The music video garnered 52,000 YouTube views 5 hours after its release.

On 4 March 2021, the music video surpassed 2 Million views in a span of 34 days after the release, and it also marked as the "Fastest Music Video in a Debut Song" by a P-pop group to reach this milestone.

==Credits and personnel==
Credits adapted from the description of BGYO's "The Light" music video:
- Lyrics by: Distract and BGYO (Gelo, Mikki, Akira, JL, Nate)
- Composed and Arranged by: Rogan and Ddank
- Chorus by: Distract
- Digital Editing by: Jang Tae In
- Mixing & Mastering by: Jang Tae In at SEOUL ARCHIVE
- Choreography by: LAY BACK (Lee Kwang Taek, Lee Ji Woong, Jeong Woo Ryun, Yun Jong In)
- Production: Key Elements Creative Media
- Director/Producer: Kring Kim
- Visual Director: Danyl Geneciran
- Visual Effects: Edriel Garcia
- Production Manager: Mary Antonette Perez
- Asst. Production Manager: Dyrus Azekiel Almirol
- Production Coordinator: Stephanie Bendero
- Director of Photography: Ian Alexander Guevara
- Camera Asst.: Paolo Gabriel Sancon
- Gaffer: Lonidas Caspe III
- Focus Puller: Ritchie De Padua
- Production Designer: Katrish Aristoki
- Art Dept.: Larry Labrador
- Offline/Online Editor: Martt Nicko Flores
- Colorist: Marilen Magsaysay of Media East Productions
- DIT: Kianne Nicolas
- Production Assistants: John Peter Amoyo, Lance Leo Clemente
- Hair and Make-up: Jaime Sy
- ABS-CBN
  - Ms. Joanna Gomez-Santos – Head, TV Production Operations
  - Tantan Dimapilis – Head, Studio/Remote Operations
  - Louella Ros Tiongson – Technical Services Head
  - Apol Niepes – Head, RPG
  - Jon Raymond Moll - Director
  - Zoilo Gonzales – Technical Director
  - Joey Mallari – Lighting Director

==Keiko Necesario version==

"The Light" is a revival single of Filipino singer-songwriter Keiko Necesario. The official track was released on 2 July 2021 as a Digital Single by Coke Studio Philippines. It was produced as part of the 4th Season of Coke Studio Philippines' Itodo Mo Beat Mo.

===Composition===
Keiko Necesario's version runs for a total of four minutes and twenty-six seconds. The song is set in common time with a tempo of 134 beats per minute and written in the key of F major.

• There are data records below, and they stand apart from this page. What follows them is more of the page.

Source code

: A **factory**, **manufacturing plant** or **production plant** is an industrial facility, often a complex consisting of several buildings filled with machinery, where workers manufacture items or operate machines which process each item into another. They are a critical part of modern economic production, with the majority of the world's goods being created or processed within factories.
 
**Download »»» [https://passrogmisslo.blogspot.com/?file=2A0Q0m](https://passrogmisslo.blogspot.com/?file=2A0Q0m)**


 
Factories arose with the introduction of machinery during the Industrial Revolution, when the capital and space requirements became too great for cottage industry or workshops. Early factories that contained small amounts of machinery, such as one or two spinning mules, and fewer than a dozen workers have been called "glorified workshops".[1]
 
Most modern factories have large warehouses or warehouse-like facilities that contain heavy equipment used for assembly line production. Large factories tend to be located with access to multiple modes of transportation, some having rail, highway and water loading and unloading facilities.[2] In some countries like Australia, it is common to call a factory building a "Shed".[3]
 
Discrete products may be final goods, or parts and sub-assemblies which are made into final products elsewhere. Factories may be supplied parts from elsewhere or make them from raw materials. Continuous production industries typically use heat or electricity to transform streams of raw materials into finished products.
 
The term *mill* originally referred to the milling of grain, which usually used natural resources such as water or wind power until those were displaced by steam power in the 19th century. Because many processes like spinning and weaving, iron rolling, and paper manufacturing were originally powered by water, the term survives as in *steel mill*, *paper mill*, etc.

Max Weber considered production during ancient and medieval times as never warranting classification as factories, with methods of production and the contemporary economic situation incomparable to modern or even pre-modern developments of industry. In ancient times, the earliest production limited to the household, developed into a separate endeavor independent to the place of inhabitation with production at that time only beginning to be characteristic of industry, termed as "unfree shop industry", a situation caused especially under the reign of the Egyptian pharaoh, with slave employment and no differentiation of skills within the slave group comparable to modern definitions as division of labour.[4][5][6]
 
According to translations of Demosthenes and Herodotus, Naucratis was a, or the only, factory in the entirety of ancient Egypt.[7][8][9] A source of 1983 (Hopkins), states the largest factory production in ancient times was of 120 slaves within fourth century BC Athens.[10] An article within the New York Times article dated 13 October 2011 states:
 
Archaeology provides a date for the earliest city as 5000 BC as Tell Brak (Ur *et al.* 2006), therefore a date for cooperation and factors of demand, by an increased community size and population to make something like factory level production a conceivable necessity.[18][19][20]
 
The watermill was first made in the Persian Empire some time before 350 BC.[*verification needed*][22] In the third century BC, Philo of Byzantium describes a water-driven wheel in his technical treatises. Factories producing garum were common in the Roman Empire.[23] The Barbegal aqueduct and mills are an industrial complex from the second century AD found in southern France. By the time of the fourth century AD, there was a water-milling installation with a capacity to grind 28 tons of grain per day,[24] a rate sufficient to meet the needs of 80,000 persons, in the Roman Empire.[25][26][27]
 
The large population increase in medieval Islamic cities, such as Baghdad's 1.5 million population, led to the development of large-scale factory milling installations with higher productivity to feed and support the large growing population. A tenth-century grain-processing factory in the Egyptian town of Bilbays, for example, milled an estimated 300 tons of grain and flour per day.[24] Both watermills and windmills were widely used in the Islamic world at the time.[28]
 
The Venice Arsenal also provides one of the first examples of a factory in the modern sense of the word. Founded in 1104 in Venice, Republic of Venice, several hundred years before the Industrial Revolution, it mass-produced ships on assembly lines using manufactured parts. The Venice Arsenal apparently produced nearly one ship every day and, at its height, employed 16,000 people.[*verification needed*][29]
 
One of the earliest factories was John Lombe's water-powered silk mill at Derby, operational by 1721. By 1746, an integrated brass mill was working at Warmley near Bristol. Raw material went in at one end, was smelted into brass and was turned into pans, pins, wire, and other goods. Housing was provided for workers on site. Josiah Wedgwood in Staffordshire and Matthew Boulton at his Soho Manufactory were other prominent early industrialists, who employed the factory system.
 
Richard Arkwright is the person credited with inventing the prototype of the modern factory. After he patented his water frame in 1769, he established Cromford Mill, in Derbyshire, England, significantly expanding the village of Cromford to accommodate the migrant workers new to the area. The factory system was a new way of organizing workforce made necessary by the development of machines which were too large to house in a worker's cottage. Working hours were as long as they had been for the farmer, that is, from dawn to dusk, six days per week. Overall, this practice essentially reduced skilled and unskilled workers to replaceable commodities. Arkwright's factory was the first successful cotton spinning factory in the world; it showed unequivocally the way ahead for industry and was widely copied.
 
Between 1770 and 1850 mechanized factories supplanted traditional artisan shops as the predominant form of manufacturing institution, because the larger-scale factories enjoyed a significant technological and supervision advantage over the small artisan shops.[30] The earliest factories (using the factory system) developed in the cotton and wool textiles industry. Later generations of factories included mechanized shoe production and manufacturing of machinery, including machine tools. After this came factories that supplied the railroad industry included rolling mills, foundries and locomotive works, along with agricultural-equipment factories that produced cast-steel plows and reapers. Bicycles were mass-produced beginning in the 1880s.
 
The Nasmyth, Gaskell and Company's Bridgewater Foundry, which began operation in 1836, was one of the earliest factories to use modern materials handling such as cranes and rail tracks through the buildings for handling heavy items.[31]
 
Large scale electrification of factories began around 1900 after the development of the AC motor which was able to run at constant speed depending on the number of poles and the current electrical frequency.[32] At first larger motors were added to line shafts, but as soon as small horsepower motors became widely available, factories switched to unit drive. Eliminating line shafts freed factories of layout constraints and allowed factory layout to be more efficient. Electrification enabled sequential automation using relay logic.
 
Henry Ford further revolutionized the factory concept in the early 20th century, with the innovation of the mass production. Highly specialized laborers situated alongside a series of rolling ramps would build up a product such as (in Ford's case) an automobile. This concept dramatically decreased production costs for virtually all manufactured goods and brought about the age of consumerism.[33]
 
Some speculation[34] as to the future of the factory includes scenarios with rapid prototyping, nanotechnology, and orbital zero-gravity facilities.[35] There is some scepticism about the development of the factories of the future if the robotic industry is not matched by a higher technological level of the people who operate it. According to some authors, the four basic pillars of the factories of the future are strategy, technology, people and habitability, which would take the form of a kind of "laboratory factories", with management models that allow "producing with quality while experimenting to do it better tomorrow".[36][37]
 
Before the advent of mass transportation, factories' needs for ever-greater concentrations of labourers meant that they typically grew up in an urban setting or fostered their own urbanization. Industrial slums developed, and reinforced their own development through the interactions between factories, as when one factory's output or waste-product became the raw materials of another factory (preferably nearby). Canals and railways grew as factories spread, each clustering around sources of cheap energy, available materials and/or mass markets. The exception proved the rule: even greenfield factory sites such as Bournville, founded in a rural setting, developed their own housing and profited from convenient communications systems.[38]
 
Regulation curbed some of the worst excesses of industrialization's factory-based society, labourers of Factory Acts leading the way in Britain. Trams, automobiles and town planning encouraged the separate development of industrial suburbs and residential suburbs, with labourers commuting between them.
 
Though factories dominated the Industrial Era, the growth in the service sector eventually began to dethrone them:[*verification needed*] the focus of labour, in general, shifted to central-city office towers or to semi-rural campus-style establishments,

===Background and release===
Keiko Necesario's version of "The Light" was first revealed on the second episode of Coke Studio Philippines' Itodo Mo Beat Mo on 18 May 2021. On 2 July 2021, the track was officially released as a single via digital download accompanied by a video provided by Warner Music Philippines on YouTube.

==Other versions==
- The song was covered for the Philippines reality show Pinoy Big Brother: Connect by the housemates as part of their P-Pop weekly task. It was aired on 28 February 2021, and its the 85th day of the ninth season of Pinoy Big Brother. The housemates namely Ella, Ralph, Liofer, Kobie, Jie-Ann, Chico, Andrea and Amanda, covered the song in the episode, performing a choreographed dance routine to it.

== In popular culture ==
- On 1 February 2021, "The Light" is used as the new wake up call in Pinoy Big Brother: Connect.
- On 7 February 2021, BGYO and Star Music introduced a dance challenge via TikTok with the hashtag #TheLightDanceChallenge.
- On 22 February 2021, the official music video of "The Light" have been played and introduced for the first time to the housemates of Pinoy Big Brother: Connect, as part of Big Brother's weekly task called "PBB Connect's" P-POP. The song have been played throughout the week and in the three episodes of that weekly task, the housemates danced to the tune along with the BGYO and BINI.
- On 6 June 2021, "The Light" is used as one of the Jackpot Round songs in the Philippines community game show Everybody, Sing!.
- "The Light" played in Nickelodeon alongside BTS' "Butter".